Lol, wow I'll take this in mind from now on, since I have a hard time getting all the whole foods.


----------



## stone14 (Mar 24, 2005)

well if your bulking why not? if they make you fat then oviously stay away and be stricter with diet but if you have a fast metabolism and they dont make you fat then why cut them out? no need to imo.

nothing wrong with high cal food if bulking imo. oviously eat health but just because somits got high fat in it dont make it all bad. just watch the types of fats you eat and yr fine


----------



## stone14 (Mar 24, 2005)

say you work out you need "x" amount of cals to start gaining but you have a fast metabolism and struggle to get near then mark with good clean whole foods etc wat you going to do?

to get big you gota eat big and if you cant do it clean then do it durty, what other choice you got? you can eat all the clean foods your whole life and still not gain.

no need to be strict with diet when bulking if it dont make you fat,


----------



## iveyAg (Jan 4, 2009)

Martain said:


> hi i have looked at a few posts and done a search on my topic and not found any suitable answers. I have a very high metabolism and find irt very hard to put on weight im using a few supplements and reading my labels when shopping *in the time i have been working out of around 3 weeks* i have noticed a small difference in biceps size and a little toning to my chest and stomach although i only do weights at home at the moment
> 
> any advice to help me become larger not so much more muscule just larger at the moment
> 
> ...


You say you have only been working out for 3 weeks so you obviously won't have put on much size. Wait a few months before despairing at a supposed lack of gains.

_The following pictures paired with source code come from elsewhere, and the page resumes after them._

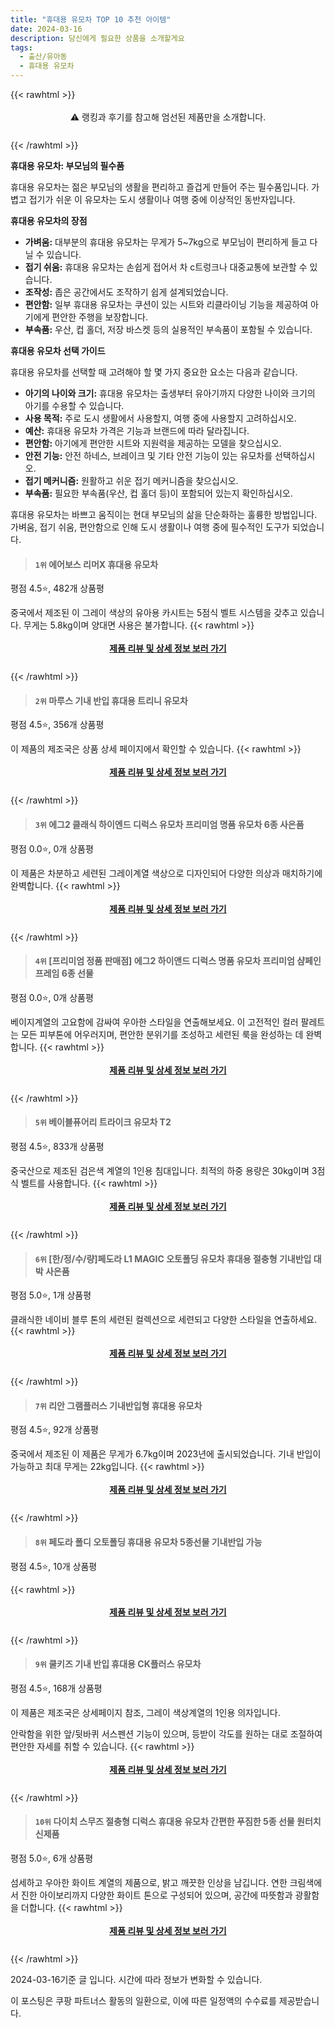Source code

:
 ```yaml
---
title: "휴대용 유모차 TOP 10 추천 아이템"
date: 2024-03-16
description: 당신에게 필요한 상품을 소개할게요
tags:
  - 출산/유아동
  - 휴대용 유모차
---
```

{{< rawhtml >}}<div class="toc" style="text-align: center; height: 50px; line-height: 2;">  <p>⚠️ 랭킹과 후기를 참고해 엄선된 제품만을 소개합니다.<br></p></div> {{< /rawhtml >}}

**휴대용 유모차: 부모님의 필수품**

휴대용 유모차는 젊은 부모님의 생활을 편리하고 즐겁게 만들어 주는 필수품입니다. 가볍고 접기가 쉬운 이 유모차는 도시 생활이나 여행 중에 이상적인 동반자입니다.

**휴대용 유모차의 장점**

* **가벼움:** 대부분의 휴대용 유모차는 무게가 5~7kg으로 부모님이 편리하게 들고 다닐 수 있습니다.
* **접기 쉬움:** 휴대용 유모차는 손쉽게 접어서 차 c트렁크나 대중교통에 보관할 수 있습니다.
* **조작성:** 좁은 공간에서도 조작하기 쉽게 설계되었습니다.
* **편안함:** 일부 휴대용 유모차는 쿠션이 있는 시트와 리클라이닝 기능을 제공하여 아기에게 편안한 주행을 보장합니다.
* **부속품:** 우산, 컵 홀더, 저장 바스켓 등의 실용적인 부속품이 포함될 수 있습니다.

**휴대용 유모차 선택 가이드**

휴대용 유모차를 선택할 때 고려해야 할 몇 가지 중요한 요소는 다음과 같습니다.

* **아기의 나이와 크기:** 휴대용 유모차는 출생부터 유아기까지 다양한 나이와 크기의 아기를 수용할 수 있습니다.
* **사용 목적:** 주로 도시 생활에서 사용할지, 여행 중에 사용할지 고려하십시오.
* **예산:** 휴대용 유모차 가격은 기능과 브랜드에 따라 달라집니다.
* **편안함:** 아기에게 편안한 시트와 지원력을 제공하는 모델을 찾으십시오.
* **안전 기능:** 안전 하네스, 브레이크 및 기타 안전 기능이 있는 유모차를 선택하십시오.
* **접기 메커니즘:** 원활하고 쉬운 접기 메커니즘을 찾으십시오.
* **부속품:** 필요한 부속품(우산, 컵 홀더 등)이 포함되어 있는지 확인하십시오.

휴대용 유모차는 바쁘고 움직이는 현대 부모님의 삶을 단순화하는 훌륭한 방법입니다. 가벼움, 접기 쉬움, 편안함으로 인해 도시 생활이나 여행 중에 필수적인 도구가 되었습니다.


>#### `1위` 에어보스 리머X 휴대용 유모차
평점 4.5⭐, 482개 상품평

중국에서 제조된 이 그레이 색상의 유아용 카시트는 5점식 벨트 시스템을 갖추고 있습니다. 무게는 5.8kg이며 양대면 사용은 불가합니다.
{{< rawhtml >}}<div class="toc" style="text-align: center; height: 50px; line-height: 2;"><p><b><a href="https://link.coupang.com/re/AFFSDP?lptag=AF5033054&pageKey=5191734929&itemId=7210135508&vendorItemId=74501677403&traceid=V0-153-8ed9367e9b9d32a3&requestid=20240316151519837091871613&token=31850C%7CMIXED">제품 리뷰 및 상세 정보 보러 가기</a></b><br></p> </div>{{< /rawhtml >}}

>#### `2위` 마루스 기내 반입 휴대용 트리니 유모차
평점 4.5⭐, 356개 상품평

이 제품의 제조국은 상품 상세 페이지에서 확인할 수 있습니다.
{{< rawhtml >}}<div class="toc" style="text-align: center; height: 50px; line-height: 2;"><p><b><a href="https://link.coupang.com/re/AFFSDP?lptag=AF5033054&pageKey=1336041292&itemId=2361868389&vendorItemId=87030373185&traceid=V0-153-f0ca947443a730fc&requestid=20240316151519837091871613&token=31850C%7CMIXED">제품 리뷰 및 상세 정보 보러 가기</a></b><br></p> </div>{{< /rawhtml >}}

>#### `3위` 에그2 클래식 하이엔드 디럭스 유모차 프리미엄 명품 유모차 6종 사은품
평점 0.0⭐, 0개 상품평

이 제품은 차분하고 세련된 그레이계열 색상으로 디자인되어 다양한 의상과 매치하기에 완벽합니다.
{{< rawhtml >}}<div class="toc" style="text-align: center; height: 50px; line-height: 2;"><p><b><a href="https://link.coupang.com/re/AFFSDP?lptag=AF5033054&pageKey=7790122824&itemId=21074048753&vendorItemId=88136255599&traceid=V0-153-c3c3c77abb82ee4c&clickBeacon=hTs59GZJv1TVphP0hUFsb7SLIuLzbkZ3NOF80u-VKmAPC1CxCT_dSOE7HLp_K91OJp7NqW_sYnAzjMmKeOKa7gL1LNKRCqw9QioTcpJ9ZnlsKtFZkfhNrAYbu6HnQxClL-aeXDCutzmKIL7iTt8t-6mNOHJtnKkDTIwFlOIC4tL_bBPsmGi9ldUGSdAhjQ1R8CSzzHnWvO2i1PLJ3r3-Kfc2nsyoqO49UEo7H_QcuusHkz3ooZ-XCg3JWZjwktkPDNlqRC02eZ6Nn5BLKBtCQ9b-p8hjSkNu464qvffKO5LoNxxYKs2TfQs8jP6v-H-LeufFaY33kagZ30bqrvhaifr6b7auoDBnDVB0cI95M71aNafP5EW8POzmovHaJ41s81QnFiZK_zPddtxuy6kM9imh1h7UQiqEsv1kO7nnfOWgyMV4VcWBv6rswK1x2gnP98A748UVyQG-CTLDnxxzkbxYHcGCjJOwNzTIjrbnZxq604tTYp-rkgUCYplrcmJWPmVveQF9iY4pOT_50s-rP8ucaknk6yX4aZxQZlw1Z9tZP3a5NmS5ENHrOpXtejElux1xfkay7ke8w4FIG8pyDQWDJ2hd4LDNlPwt7eK1kWb5d0FQueO4O4aCMzBp_ZFpQsCUs7_atIfK4YOv6yvs3VhmIKrO-BEo2G5uImr8peZvjL69w1aRmTIbNZaFQMjcFYo89joLSni1hyLhoZ7pynQzANv3FwpAnijxBdMGMHbR91UwCZ6KHV35r2gFmujOwCqtHEq35HhMxNfpBCBQjHrDdTfT0VXevUSI8AEjr0YMfMifc-mfoHc9s5QlEy4nzOSU0zD1WJ6Wenb2TKy9PhjZAd_8Ky-vcDOTEeLDEzSu5r6b1ICC1zHPqRfYTjdqtsbqe0Jk2MQjWT12q6RhwG1sOKnO0Ne5R4lDSmvWijgMbE1br5Q3aeKeM7ZFQco%3D&requestid=20240316151519837091871613&token=31850C%7CMIXED">제품 리뷰 및 상세 정보 보러 가기</a></b><br></p> </div>{{< /rawhtml >}}

>#### `4위` [프리미엄 정품 판매점] 에그2 하이앤드 디럭스 명품 유모차 프리미엄 샴페인 프레임 6종 선물
평점 0.0⭐, 0개 상품평

베이지계열의 고요함에 감싸여 우아한 스타일을 연출해보세요. 이 고전적인 컬러 팔레트는 모든 피부톤에 어우러지며, 편안한 분위기를 조성하고 세련된 룩을 완성하는 데 완벽합니다.
{{< rawhtml >}}<div class="toc" style="text-align: center; height: 50px; line-height: 2;"><p><b><a href="https://link.coupang.com/re/AFFSDP?lptag=AF5033054&pageKey=7871844224&itemId=21506389610&vendorItemId=88559930440&traceid=V0-153-1c65af8e915bd836&clickBeacon=GG9GvWEZ8gCYUViLGJXALhGnIhvwakQqxh8a5SoXODbeBoLSDAZsD7MH7Q1UlSZkJU86IbwjrlcdzVzRXzWxQ66SThBuB0bLKsUbljVfVZ1GE13wy1U-bSZAYf6UU6JPUHBBkECXSMpc0bAlhZPh_t9BGuBNDbLKMmMVdLr2yX-SJJqBUpdsAXKpa9Fu9iV0aZMC5qNGoozBkHxZoSocPq3k_4UIrXCVpFjTvuOMXsS7r3qo0hoxTCEZgRZJz8uB5Jc28Iw6J_oR4rt30zz-A74G5XwNrjVaaF6NeWx_qLR7xzd7eM3YYllGG8XMiUNWG_EafK7xoLXgJJ0Kb9hGm-gS4oyAm1dpFyzav19T14rT5LrRo4J7iZzTjIPK1xNgoswZ6kh2drAHSmTE-NE0EqJBCRQMsOHnhqyJKhZ3n3wM2QWWZKiVp-HKngV65GMuRMuY3Hxj3YhuCzddU9RAmSCeIc6mR0Rb0AMKr7_xYSvjzHq-PZoaWhTMa6KTiVsUWTiosMgLXiCIMLzn_cNroRDJbF12VCxREnFkvXdwBxUN4gg-Hq9P2pCI9rgrBSXhVK1StVfYbgW64meWswmdKHdy2Ew5_AFMOumsbj4bOEATfu6SSndeAtAI1BCQKY5UiR5QqPeFeiubUfz04q1Vk_EW3Bazn-GIbGeGoQY7fVL8dGCF4-PpNA6CeLjekSl_MjJSJkyxCPXfqYi2cqgzzWg4zxutpe5Qs7X2HJGG0RplcNRoxh_XylstJmCL7HHk-Lenjiwr2TtLIsrijVII9slJvcH48uQJ0VRsbKHo-XAloNc4utDwry-3qulSXqleFYXjDGl5FTWh1dX5zSI-gvfarKJDioxQNALSZlvnY0VbbFmXm6_gyOxJBDlUkLYULmPKp24Ra56szHwZW2y2zbWCR-VbcOJFKNw1R94ad6pj-OwiMKJKYbdj_mQ%3D&requestid=20240316151519837091871613&token=31850C%7CMIXED">제품 리뷰 및 상세 정보 보러 가기</a></b><br></p> </div>{{< /rawhtml >}}

>#### `5위` 베이블퓨어리 트라이크 유모차 T2
평점 4.5⭐, 833개 상품평

중국산으로 제조된 검은색 계열의 1인용 침대입니다. 최적의 하중 용량은 30kg이며 3점식 벨트를 사용합니다.
{{< rawhtml >}}<div class="toc" style="text-align: center; height: 50px; line-height: 2;"><p><b><a href="https://link.coupang.com/re/AFFSDP?lptag=AF5033054&pageKey=2045552663&itemId=3477601465&vendorItemId=71463917079&traceid=V0-153-9a8edf43cff387da&requestid=20240316151519837091871613&token=31850C%7CMIXED">제품 리뷰 및 상세 정보 보러 가기</a></b><br></p> </div>{{< /rawhtml >}}

>#### `6위` [한/정/수/량]페도라 L1 MAGIC 오토폴딩 유모차 휴대용 절충형 기내반입 대박 사은품
평점 5.0⭐, 1개 상품평

클래식한 네이비 블루 톤의 세련된 컬렉션으로 세련되고 다양한 스타일을 연출하세요.
{{< rawhtml >}}<div class="toc" style="text-align: center; height: 50px; line-height: 2;"><p><b><a href="https://link.coupang.com/re/AFFSDP?lptag=AF5033054&pageKey=6276829788&itemId=12866779531&vendorItemId=84836115466&traceid=V0-153-d93ba7f0a5a2b96d&clickBeacon=rNgoFPpcz3vvr3TMrDUU3Tds3ieASJUSbwWX0wYHsbSh0UJQ3ekPIVtBa7zXy-aU5LQ-1XGPQuugU-BGkL1Au0sDWcWcorDGuCWavEvD1H4EO3UlZXymITLqpvscLQSIK8zJN31_c5In5H5TTmMOGcXO1aDLZPiWb-Ln0AUGLyF5DqAhWU6U7YRBg_XB_95OXvD2xZE9nzoT4_f9xovLQueqMStaCyayXK6vkdWhOmGKysTWu6H61OKgzVsLXWumphbsUYnxN7XfJ5-k6NULt72Pl-Zq0w2b8_NRL-bg9cSIHadsZ4zRikspj5qCaxqKjemgYql7y465wRvmAiU6-ORkNz95zTTjx1dN9FYGF3qrgw4-bpMezk1c2Ohvc-k84FTKXAHA6RFEVnChcF8cnO5eEe5HADhIRtyUapcfM5izF_Re-YOjbtjKlkFG6CDsK3fqVBkBeGmDhwJH6MreiDwWPijo-BHSuf6DccUZr8N4TKL8z4GzN9WeTGYU1uX69ScOCM8-KvP3RsJOsOmV7N6fEHicIXXg-iyHh6XSS5TY_hOBHccTqFizyiBHHnB72bc6Yc_o-1L4DHeaHkmDMod7i8M6PFclr-6uynwJ7XKYA9lo5H99qNJfjUeAmMVU7z37ZSKI6K0jFB0Dr1k77WIuryNfiodR2Dar0GpFO6rlYRmLf1eG2WFja-rM2O8ODc54HPE8m0zE4-MxDmwejF78xQpBss2qbI4bJjLVMc4Yvlj2zsY5P3nQIzroNQMt6mEetSc-sJFEruwZDfxxpomB-QKjVBEzKCN-avEFh1HKgMg0qmQAAANOnMCMERr6yGn-zlQFFNjGbVBQuPfO9M2jp4SRpaESjqgTICXc4g6ZKbBU3LBXgM4ZH9jUNdkBE-_L6EA-d8eSaHFPOTowlcFoVesxoArcgUyjjK1cHs7r6AMUz9ueFjXHCJHwAg%3D%3D&requestid=20240316151519837091871613&token=31850C%7CMIXED">제품 리뷰 및 상세 정보 보러 가기</a></b><br></p> </div>{{< /rawhtml >}}

>#### `7위` 리안 그램플러스 기내반입형 휴대용 유모차
평점 4.5⭐, 92개 상품평

중국에서 제조된 이 제품은 무게가 6.7kg이며 2023년에 출시되었습니다. 기내 반입이 가능하고 최대 무게는 22kg입니다.
{{< rawhtml >}}<div class="toc" style="text-align: center; height: 50px; line-height: 2;"><p><b><a href="https://link.coupang.com/re/AFFSDP?lptag=AF5033054&pageKey=7219563869&itemId=18291512693&vendorItemId=85437213909&traceid=V0-153-0e5d64c503d10383&requestid=20240316151519837091871613&token=31850C%7CMIXED">제품 리뷰 및 상세 정보 보러 가기</a></b><br></p> </div>{{< /rawhtml >}}

>#### `8위` 페도라 폴디 오토폴딩 휴대용 유모차 5종선물 기내반입 가능
평점 4.5⭐, 10개 상품평


{{< rawhtml >}}<div class="toc" style="text-align: center; height: 50px; line-height: 2;"><p><b><a href="https://link.coupang.com/re/AFFSDP?lptag=AF5033054&pageKey=7015026931&itemId=17253298989&vendorItemId=84423963362&traceid=V0-153-049a08d2c6038145&clickBeacon=RhHaf6BRES_3y3-WRrE8DuAw6uaS1a8o_nUfoeZ5EWzRngnFAuSMHQ8yQ21lAbBsVsvtUuGiOgLYr0T1fEzPfXxBwlhyvAxKIjp38kx5aVC_vW0AcwlmcxVbIswnEDcVZ29h-Ez6S8X6zi5UuQEP71jcuaRFIedV_0ea8LlOg24eyc5Kps1g6HkiFuYaoA1Xp6MJfWnqwLCtT6CIMkvvnDFK8-pUMnfZnAGhJFDYG-Zzc80FvkxKTUXFPCl44PW1RmhleuYlwi7arqhuI-Iqbe8iK3FQD3a8N71J6rg8c2c74IV1yLOAA-E4f7jyceOl-Aab71pnO3LF8MTuOMyl7UrZ5ikRQr_XnE3YNJOqycyGpKix0lLfYpayiFTLO6TIvNCABbTvc62nJqXC-oXS9Nb_kAeBSRsbxquVMWTgraR4DU6opLyzaJSlQRkadyzRN68Ym39Bmv0l05LggSdlwywunVmBrRl2tSD-IGJHCN_p-q3dAcM5iAfCx8ZrAEzrEs63i1MHEzsmaf3Tq3RHn23qcNG0yQLtWyPaNpP8ULyZhoHwREcbL2sow9CZfdSOttEzyGYSIG0EIuOzMzuBPfLnJC-4d0xz9WCTQzDHTDCzOGMr1y8btU2AHjLitURVMon-zMHdA4udrUF1I7g-FaVUme7hggXGQV2USqiSIONvopYh0CjH5y75oHFmV_xsdCnHdXjE_dBwDwls9wzbQPtGFyzjxMbaEtXXkkLd2goySi8v-nynhFrKAZCVItluBfcbm44W2ZURj_Q7CmxxPjTMf0P43NxqaRtURvrYAOwYCxGRybVNSDqLv2mRVTGjVoMLUZLa2O3JcNx945OnZHosZh9WJ13zAMdtEeTtGlctHS7ubxqhGPI4Hl9PDwVF1X_s-98igPBxfKH5yf14Ymf2hAVTywh2GlfeTRNeB9SpZufWn_6wqVKMRYjyo0k%3D&requestid=20240316151519837091871613&token=31850C%7CMIXED">제품 리뷰 및 상세 정보 보러 가기</a></b><br></p> </div>{{< /rawhtml >}}

>#### `9위` 쿨키즈 기내 반입 휴대용 CK플러스 유모차
평점 4.5⭐, 168개 상품평

이 제품은 제조국은 상세페이지 참조, 그레이 색상계열의 1인용 의자입니다.

안락함을 위한 앞/뒷바퀴 서스펜션 기능이 있으며, 등받이 각도를 원하는 대로 조절하여 편안한 자세를 취할 수 있습니다.
{{< rawhtml >}}<div class="toc" style="text-align: center; height: 50px; line-height: 2;"><p><b><a href="https://link.coupang.com/re/AFFSDP?lptag=AF5033054&pageKey=1336041471&itemId=2361868670&vendorItemId=84281718660&traceid=V0-153-b64e1e2469180d10&requestid=20240316151519837091871613&token=31850C%7CMIXED">제품 리뷰 및 상세 정보 보러 가기</a></b><br></p> </div>{{< /rawhtml >}}

>#### `10위` 다이치 스무즈 절충형 디럭스 휴대용 유모차 간편한 푸짐한 5종 선물 원터치 신제품
평점 5.0⭐, 6개 상품평

섬세하고 우아한 화이트 계열의 제품으로, 밝고 깨끗한 인상을 남깁니다. 연한 크림색에서 진한 아이보리까지 다양한 화이트 톤으로 구성되어 있으며, 공간에 따뜻함과 광활함을 더합니다.
{{< rawhtml >}}<div class="toc" style="text-align: center; height: 50px; line-height: 2;"><p><b><a href="https://link.coupang.com/re/AFFSDP?lptag=AF5033054&pageKey=6979455421&itemId=17044848582&vendorItemId=84219599030&traceid=V0-153-cb7d8a998061784b&clickBeacon=Zrq2yVX7wPjzJpQAZqG59XbmbKK_-vVRaZHNplmwUJhIyqzaLft5FOAQ4mzYQQUhJaYHURwRSPvxIE5f5UJql-PfFLzg1MRHTmmKn-HoPSOmHfMldEzhTC-eQlx4Z6wRVsMdnkDJjUMpeIL7ow2VhMItskVUug5L-Uke4BXkz-RQ306Fev7BMSdD6Zod1JA_xCAkctczEkAJFo-TnF-lHQ-wKZWmsx49ecI4dTGb0axrhETs5nkytown6cVso797hahahgPmLB4nDr9CU-qo5hX4WvLxnZ084YDAK0UWwiQNyJ0ePB5WgNRdc9YSNu8uZp1OH2BNQzlPyfEggfVWth00KCA4LUbxLmt-ewdOBwt-T_ZOV7JGr7pci8t79JtKf35y-1b-3aWruAUD5vDpM4cO1KbSvM2CDo6_iO2XKILKM9zE-aen0q368Lv9bzd29mZK1awyY-O7KEpDNGLw7KLfkRtUmfX38GvK46oLSK3z1puad8D3O0tV_kCN9pcaoBNywz7ensze60zm5fz4-ZrpXonXoFPpadrQhIXnu1zIw8PVURKLsZcqva2DtKY1BtXHCUCJyLPLkWEvsCJfiqGuS729xRQWhyZKfPdjN8WEv76jhn69mPOlQyfrsiwcQBEWvtwJfkdIpN-ZRvnl2daL6fpEW7rLdF7qdi96tQ5a7af2-MauVrZdVMLlRM-lxgK7m12x_75gW12hODidXaf6zPSXNGRtaVKzJUOg_KoyAQRPlNFZAQZ4HIzac-GeDJs1_elLjU-FpSCr0w6msKap94ZLBvsTZThS-dZcGYwdMAVfL_--qyqKoT7VfsjEKx-qf-xyLjX8uIgy9cO0GzDgRpcBoqZS60cwWR4gp-6JIkQYMhol7P9DKNPPLjN_egdlhZZlaDR_VYwt6Qa5qjojJQCEEt-YuPhIuONCzGICwZTFzkql6kNe&requestid=20240316151519837091871613&token=31850C%7CMIXED">제품 리뷰 및 상세 정보 보러 가기</a></b><br></p> </div>{{< /rawhtml >}}


2024-03-16기준 글 입니다.
시간에 따라 정보가 변화할 수 있습니다.

이 포스팅은 쿠팡 파트너스 활동의 일환으로, 이에 따른 일정액의 수수료를 제공받습니다.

You'll probably progress better if you join a gym too, if thats possible.


----------



## Guest (Jan 7, 2009)

took me 4 months to get passed 11 stone

your body has a slightly delay, once you get passed the 'wall' its rockets

just give it time and dont give up like most people do, everyone can put on weight

putting on abit of fat its nothing, plus it means water is warmer when you go sea swimming lol, optimist me


----------



## ParaManiac (Mar 20, 2007)

stone14 said:


> if you have a fast metabolism and struggle to get all the cals in you need clean then eating "durty cals" are fine imo.
> 
> not everyone can get in all the cals they need from clean whole foods like the above.
> 
> imo if you want pies, pizz, burgers, jam sandwiches then just eat them, if you get fat the adjust your diet but if you aint gaining too much fat then aslong asyour having enough prot, fat, carb then get them from whatever food you want


Of course eating predominantly sh1tty cals is going to make you fat and more importantly unhealthy.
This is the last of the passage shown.